[Dataset extract]

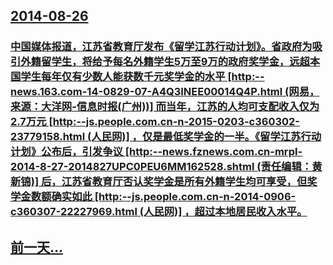 ## [2014-08-26](/zh/news/2014/08/26/index.md)

### [中国媒体报道，江苏省教育厅发布《留学江苏行动计划》。省政府为吸引外籍留学生，将给予每名外籍学生5万至9万的政府奖学金，远超本国学生每年仅有少数人能获数千元奖学金的水平 [http:--news.163.com-14-0829-07-A4Q3INEE00014Q4P.html (网易，来源：大洋网-信息时报(广州))] 而当年，江苏的人均可支配收入仅为2.7万元 [http:--js.people.com.cn-n-2015-0203-c360302-23779158.html (人民网)] ，仅是最低奖学金的一半。《留学江苏行动计划》公布后，引发争议 [http:--news.fznews.com.cn-mrpl-2014-8-27-2014827UPC0PEU6MM162528.shtml (责任编辑：黄新锦)] 后，江苏省教育厅否认奖学金是所有外籍学生均可享受，但奖学金数额确实如此 [http:--js.people.com.cn-n-2014-0906-c360307-22227969.html (人民网)] ，超过本地居民收入水平。](/zh/news/2014/08/26/中国媒体报道-江苏省教育厅发布-留学江苏行动计划-省政府为吸引外籍留学生-将给予每名外籍学生5万至9万的政府奖学金-远.md)
## [前一天...](/zh/news/2014/08/25/index.md)

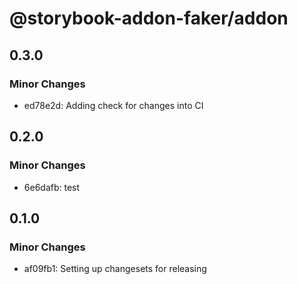 # @storybook-addon-faker/addon

## 0.3.0

### Minor Changes

- ed78e2d: Adding check for changes into CI

## 0.2.0

### Minor Changes

- 6e6dafb: test

## 0.1.0

### Minor Changes

- af09fb1: Setting up changesets for releasing
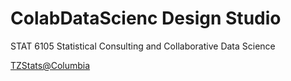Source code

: # ColabDataScienc Design Studio
STAT 6105 Statistical Consulting and Collaborative Data Science

[TZStats@Columbia](https://tz33cu.github.io/)
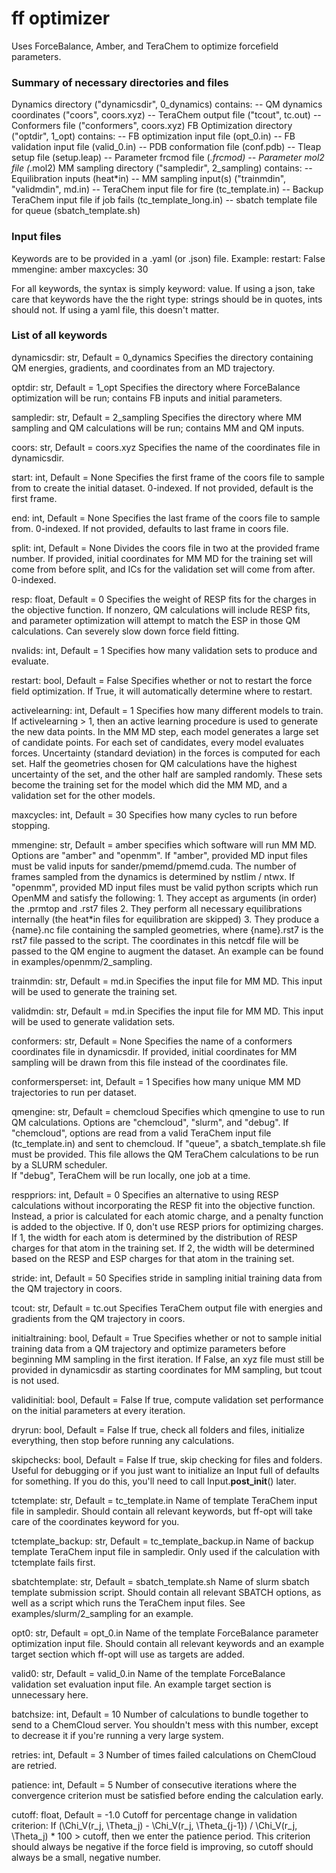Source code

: #  ff optimizer

Uses ForceBalance, Amber, and TeraChem to optimize forcefield parameters.

### Summary of necessary directories and files ###

Dynamics directory ("dynamicsdir", 0_dynamics) contains:
    -- QM dynamics coordinates ("coors", coors.xyz)
    -- TeraChem output file ("tcout", tc.out)
    -- Conformers file ("conformers", coors.xyz)
FB Optimization directory ("optdir", 1_opt) contains:
    -- FB optimization input file (opt_0.in)
    -- FB validation input file (valid_0.in)
    -- PDB conformation file (conf.pdb)
    -- Tleap setup file (setup.leap)
    -- Parameter frcmod file (*.frcmod)
    -- Parameter mol2 file (*.mol2)
MM sampling directory ("sampledir", 2_sampling) contains:
    -- Equilibration inputs (heat*in)
    -- MM sampling input(s) ("trainmdin", "validmdin", md.in)
    -- TeraChem input file for fire (tc_template.in)
    -- Backup TeraChem input file if job fails (tc_template_long.in)
    -- sbatch template file for queue (sbatch_template.sh)

### Input files ###

Keywords are to be provided in a .yaml (or .json) file. Example:
restart: False
mmengine: amber
maxcycles: 30

For all keywords, the syntax is simply keyword: value. If using a json, 
take care that keywords have the the right type: strings should be in 
quotes, ints should not. If using a yaml file, this doesn't matter.

 ### List of all keywords ###

dynamicsdir: str, Default = 0_dynamics
        Specifies the directory containing QM energies,
        gradients, and coordinates from an MD trajectory.
        
optdir: str, Default = 1_opt
        Specifies the directory where ForceBalance optimization will
        be run; contains FB inputs and initial parameters.
        
sampledir: str, Default = 2_sampling
        Specifies the directory where MM sampling and QM 
        calculations will be run; contains MM and QM inputs.
        
coors: str, Default = coors.xyz
        Specifies the name of the coordinates file in dynamicsdir.
        
start: int, Default = None
        Specifies the first frame of the coors file to sample from
        to create the initial dataset. 0-indexed. If not provided, 
        default is the first frame.
        
end: int, Default = None
        Specifies the last frame of the coors file to sample from. 
        0-indexed. If not provided, defaults to last frame in coors file.
        
split: int, Default = None
        Divides the coors file in two at the provided frame number.
        If provided, initial coordinates for MM MD for the training
        set will come from before split, and ICs for the validation
        set will come from after. 0-indexed.
        
resp: float, Default = 0
        Specifies the weight of RESP fits for the charges in the
        objective function. If nonzero, QM calculations will
        include RESP fits, and parameter optimization will attempt
        to match the ESP in those QM calculations. Can severely
        slow down force field fitting.
        
nvalids: int, Default = 1
        Specifies how many validation sets to produce and evaluate.
        
restart: bool, Default = False
        Specifies whether or not to restart the force field
        optimization. If True, it will automatically determine
        where to restart.
        
activelearning: int, Default = 1
        Specifies how many different models to train. If
        activelearning > 1, then an active learning procedure is
        used to generate the new data points. In the MM MD step,
        each model generates a large set of candidate points. For
        each set of candidates, every model evaluates forces.
        Uncertainty (standard deviation) in the forces is computed
        for each set. Half the geometries chosen for QM
        calculations have the highest uncertainty of the set, and
        the other half are sampled randomly. These sets become the
        training set for the model which did the MM MD, and a
        validation set for the other models.
        
maxcycles: int, Default = 30
        Specifies how many cycles to run before stopping.
        
mmengine: str, Default = amber
         specifies which software will run MM MD. Options are
        "amber" and "openmm".
        If "amber", provided MD input files must be valid inputs
        for sander/pmemd/pmemd.cuda. The number of frames sampled
        from the dynamics is determined by nstlim / ntwx.
        If "openmm", provided MD input files must be valid python
        scripts which run OpenMM and satisfy the following:
        1. They accept as arguments (in order) the .prmtop and
            .rst7 files
        2. They perform all necessary equilibrations internally
            (the heat*in files for equilibration are skipped)
        3. They produce a {name}.nc file containing the sampled
            geometries, where {name}.rst7 is the rst7 file passed
            to the script. The coordinates in this netcdf file will
            be passed to the QM engine to augment the dataset.
        An example can be found in examples/openmm/2_sampling.
        
trainmdin: str, Default = md.in
        Specifies the input file for MM MD. This input will be
        used to generate the training set.
        
validmdin: str, Default = md.in
        Specifies the input file for MM MD. This input will be
        used to generate validation sets.
        
conformers: str, Default = None
        Specifies the name of a conformers coordinates file in 
        dynamicsdir. If provided, initial coordinates for MM sampling 
        will be drawn from this file instead of the coordinates file.
        
conformersperset: int, Default = 1
        Specifies how many unique MM MD trajectories to run per dataset.
        
qmengine: str, Default = chemcloud
        Specifies which qmengine to use to run QM calculations.
        Options are "chemcloud", "slurm", and "debug".
        If "chemcloud", options are read from a valid TeraChem input
        file (tc_template.in) and sent to chemcloud.
        If "queue", a sbatch_template.sh file must be provided. This
        file allows the QM TeraChem calculations to be run by a
        SLURM scheduler.                                            
        If "debug", TeraChem will be run locally, one job at a time.
        
resppriors: int, Default = 0
        Specifies an alternative to using RESP calculations
        without incorporating the RESP fit into the objective
        function. Instead, a prior is calculated for each atomic
        charge, and a penalty function is added to the objective.
        If 0, don't use RESP priors for optimizing charges.
        If 1, the width for each atom is determined by the
        distribution of RESP charges for that atom in the training
        set.
        If 2, the width will be determined based on the RESP and ESP
        charges for that atom in the training set.
        
stride: int, Default = 50
        Specifies stride in sampling initial training data from the
        QM trajectory in coors.
        
tcout: str, Default = tc.out
        Specifies TeraChem output file with energies and gradients
        from the QM trajectory in coors.
        
initialtraining: bool, Default = True
        Specifies whether or not to sample initial training data from 
        a QM trajectory and optimize parameters before beginning MM 
        sampling in the first iteration. If False, an xyz file
        must still be provided in dynamicsdir as starting coordinates
        for MM sampling, but tcout is not used.
        
validinitial: bool, Default = False
        If true, compute validation set performance on the initial
        parameters at every iteration.
        
dryrun: bool, Default = False
        If true, check all folders and files, initialize everything,
        then stop before running any calculations.
        
skipchecks: bool, Default = False
        If true, skip checking for files and folders. Useful for
        debugging or if you just want to initialize an Input full
        of defaults for something. If you do this, you'll need to 
        call Input.__post_init__() later.
        
tctemplate: str, Default = tc_template.in
        Name of template TeraChem input file in sampledir. Should contain
        all relevant keywords, but ff-opt will take care of the 
        coordinates keyword for you.
        
tctemplate_backup: str, Default = tc_template_backup.in
        Name of backup template TeraChem input file in sampledir. Only
        used if the calculation with tctemplate fails first.
        
sbatchtemplate: str, Default = sbatch_template.sh
        Name of slurm sbatch template submission script. Should contain
        all relevant SBATCH options, as well as a script which runs
        the TeraChem input files. See examples/slurm/2_sampling for an
        example.
        
opt0: str, Default = opt_0.in
        Name of the template ForceBalance parameter optimization 
        input file. Should contain all relevant keywords and an 
        example target section which ff-opt will use as targets are added.
        
valid0: str, Default = valid_0.in
        Name of the template ForceBalance validation set evaluation
        input file. An example target section is unnecessary here.
        
batchsize: int, Default = 10
        Number of calculations to bundle together to send to a 
        ChemCloud server. You shouldn't mess with this number, except
        to decrease it if you're running a very large system.
        
retries: int, Default = 3
        Number of times failed calculations on ChemCloud are retried.
        
patience: int, Default = 5
        Number of consecutive iterations where the convergence criterion 
        must be satisfied before ending the calculation early. 
        
cutoff: float, Default = -1.0
        Cutoff for percentage change in validation criterion:
        If (\Chi_V(r_j, \Theta_j) - \Chi_V(r_j, \Theta_{j-1}) / 
            \Chi_V(r_j, \Theta_j) * 100 > cutoff, then we enter the
        patience period. This criterion should always be negative
        if the force field is improving, so cutoff should always be 
        a small, negative number.
        
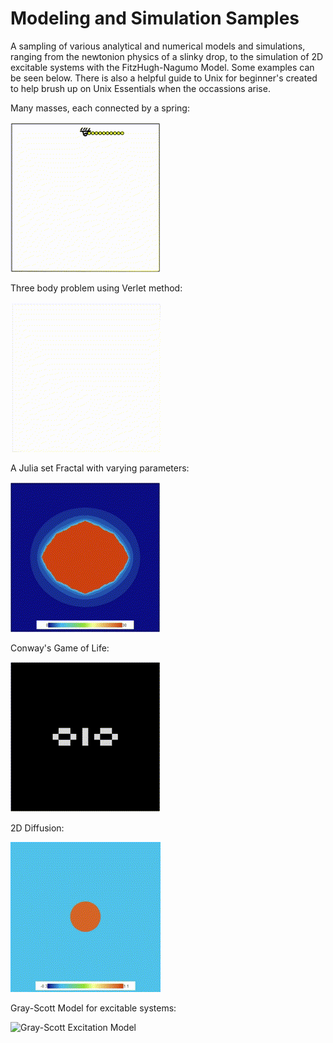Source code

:# Modeling and Simulation Samples
A sampling of various analytical and numerical models and simulations, ranging from the newtonion physics of a slinky drop, to the simulation of 2D excitable systems with the FitzHugh-Nagumo Model. Some examples can be seen below. There is also a helpful guide to Unix for beginner's created to help brush up on Unix Essentials when the occassions arise.

Many masses, each connected by a spring:

![Multi-mass and Spring 2D](https://github.com/seankwarren/Modeling-and-Simulation-Samples/blob/main/01-NewtonianPhysics/SpringsAndPendulums/multi-mass-and-spring-2d.gif?raw=true)

Three body problem using Verlet method:

![three body problem](https://github.com/seankwarren/Modeling-and-Simulation-Samples/blob/main/01-NewtonianPhysics/TwoAndThreeBodyProblem/threeBodyProblem.gif?raw=true)

A Julia set Fractal with varying parameters:

![Julia fractal](https://github.com/seankwarren/Modeling-and-Simulation-Samples/blob/main/02-FractalsAndChaoticSystems/julia.gif?raw=true)

Conway's Game of Life:

![Conway's Game of Life](https://github.com/seankwarren/Modeling-and-Simulation-Samples/blob/main/02-FractalsAndChaoticSystems/conways_game_of_life.gif?raw=true)

2D Diffusion:

![2D Diffusion PDE](https://github.com/seankwarren/Modeling-and-Simulation-Samples/blob/main/03-DiffusionAndWavePropagation/2d-diffusion_pde.gif?raw=true)

Gray-Scott Model for excitable systems:

![Gray-Scott Excitation Model](https://github.com/seankwarren/Modeling-and-Simulation-Samples/blob/main/03-DiffusionAndWavePropagation/gray-scott_model.gif?raw=true)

[/Dataset extract]

◆ Prompt ◆
Filter the preceding entries down to the lines with "Modeling".

◆ Solution to the exercise ◆
:# Modeling and Simulation Samples
![Multi-mass and Spring 2D](https://github.com/seankwarren/Modeling-and-Simulation-Samples/blob/main/01-NewtonianPhysics/SpringsAndPendulums/multi-mass-and-spring-2d.gif?raw=true)
![three body problem](https://github.com/seankwarren/Modeling-and-Simulation-Samples/blob/main/01-NewtonianPhysics/TwoAndThreeBodyProblem/threeBodyProblem.gif?raw=true)
![Julia fractal](https://github.com/seankwarren/Modeling-and-Simulation-Samples/blob/main/02-FractalsAndChaoticSystems/julia.gif?raw=true)
![Conway's Game of Life](https://github.com/seankwarren/Modeling-and-Simulation-Samples/blob/main/02-FractalsAndChaoticSystems/conways_game_of_life.gif?raw=true)
![2D Diffusion PDE](https://github.com/seankwarren/Modeling-and-Simulation-Samples/blob/main/03-DiffusionAndWavePropagation/2d-diffusion_pde.gif?raw=true)
![Gray-Scott Excitation Model](https://github.com/seankwarren/Modeling-and-Simulation-Samples/blob/main/03-DiffusionAndWavePropagation/gray-scott_model.gif?raw=true)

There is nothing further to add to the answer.